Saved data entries
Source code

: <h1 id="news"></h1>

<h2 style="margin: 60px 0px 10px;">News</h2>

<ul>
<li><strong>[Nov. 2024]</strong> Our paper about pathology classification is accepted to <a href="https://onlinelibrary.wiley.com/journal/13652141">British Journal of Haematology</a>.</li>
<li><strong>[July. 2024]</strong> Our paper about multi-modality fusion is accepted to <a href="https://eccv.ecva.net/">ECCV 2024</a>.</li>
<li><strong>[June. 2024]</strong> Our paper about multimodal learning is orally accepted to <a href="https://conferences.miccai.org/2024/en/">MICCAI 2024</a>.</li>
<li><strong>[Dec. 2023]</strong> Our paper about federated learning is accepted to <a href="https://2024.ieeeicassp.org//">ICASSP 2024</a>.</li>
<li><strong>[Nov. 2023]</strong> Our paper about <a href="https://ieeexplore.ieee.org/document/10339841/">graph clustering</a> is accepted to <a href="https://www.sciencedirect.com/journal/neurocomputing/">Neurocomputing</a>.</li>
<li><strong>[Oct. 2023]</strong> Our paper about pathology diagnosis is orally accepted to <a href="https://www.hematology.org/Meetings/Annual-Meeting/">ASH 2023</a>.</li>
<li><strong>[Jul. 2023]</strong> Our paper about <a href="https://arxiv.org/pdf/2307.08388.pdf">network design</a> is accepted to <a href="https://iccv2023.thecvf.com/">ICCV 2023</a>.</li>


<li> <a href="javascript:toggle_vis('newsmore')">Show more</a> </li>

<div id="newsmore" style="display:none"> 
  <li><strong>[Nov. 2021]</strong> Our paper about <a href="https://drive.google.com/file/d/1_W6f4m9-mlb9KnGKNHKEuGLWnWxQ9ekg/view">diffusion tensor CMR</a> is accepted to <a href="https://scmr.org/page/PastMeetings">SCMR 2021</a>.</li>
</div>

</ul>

▸ Work required
All of the records above should be copied exactly.

▸ Result for this exercise
Source code

: <h1 id="news"></h1>

<h2 style="margin: 60px 0px 10px;">News</h2>

<ul>
<li><strong>[Nov. 2024]</strong> Our paper about pathology classification is accepted to <a href="https://onlinelibrary.wiley.com/journal/13652141">British Journal of Haematology</a>.</li>
<li><strong>[July. 2024]</strong> Our paper about multi-modality fusion is accepted to <a href="https://eccv.ecva.net/">ECCV 2024</a>.</li>
<li><strong>[June. 2024]</strong> Our paper about multimodal learning is orally accepted to <a href="https://conferences.miccai.org/2024/en/">MICCAI 2024</a>.</li>
<li><strong>[Dec. 2023]</strong> Our paper about federated learning is accepted to <a href="https://2024.ieeeicassp.org//">ICASSP 2024</a>.</li>
<li><strong>[Nov. 2023]</strong> Our paper about <a href="https://ieeexplore.ieee.org/document/10339841/">graph clustering</a> is accepted to <a href="https://www.sciencedirect.com/journal/neurocomputing/">Neurocomputing</a>.</li>
<li><strong>[Oct. 2023]</strong> Our paper about pathology diagnosis is orally accepted to <a href="https://www.hematology.org/Meetings/Annual-Meeting/">ASH 2023</a>.</li>
<li><strong>[Jul. 2023]</strong> Our paper about <a href="https://arxiv.org/pdf/2307.08388.pdf">network design</a> is accepted to <a href="https://iccv2023.thecvf.com/">ICCV 2023</a>.</li>


<li> <a href="javascript:toggle_vis('newsmore')">Show more</a> </li>

<div id="newsmore" style="display:none"> 
  <li><strong>[Nov. 2021]</strong> Our paper about <a href="https://drive.google.com/file/d/1_W6f4m9-mlb9KnGKNHKEuGLWnWxQ9ekg/view">diffusion tensor CMR</a> is accepted to <a href="https://scmr.org/page/PastMeetings">SCMR 2021</a>.</li>
</div>

</ul>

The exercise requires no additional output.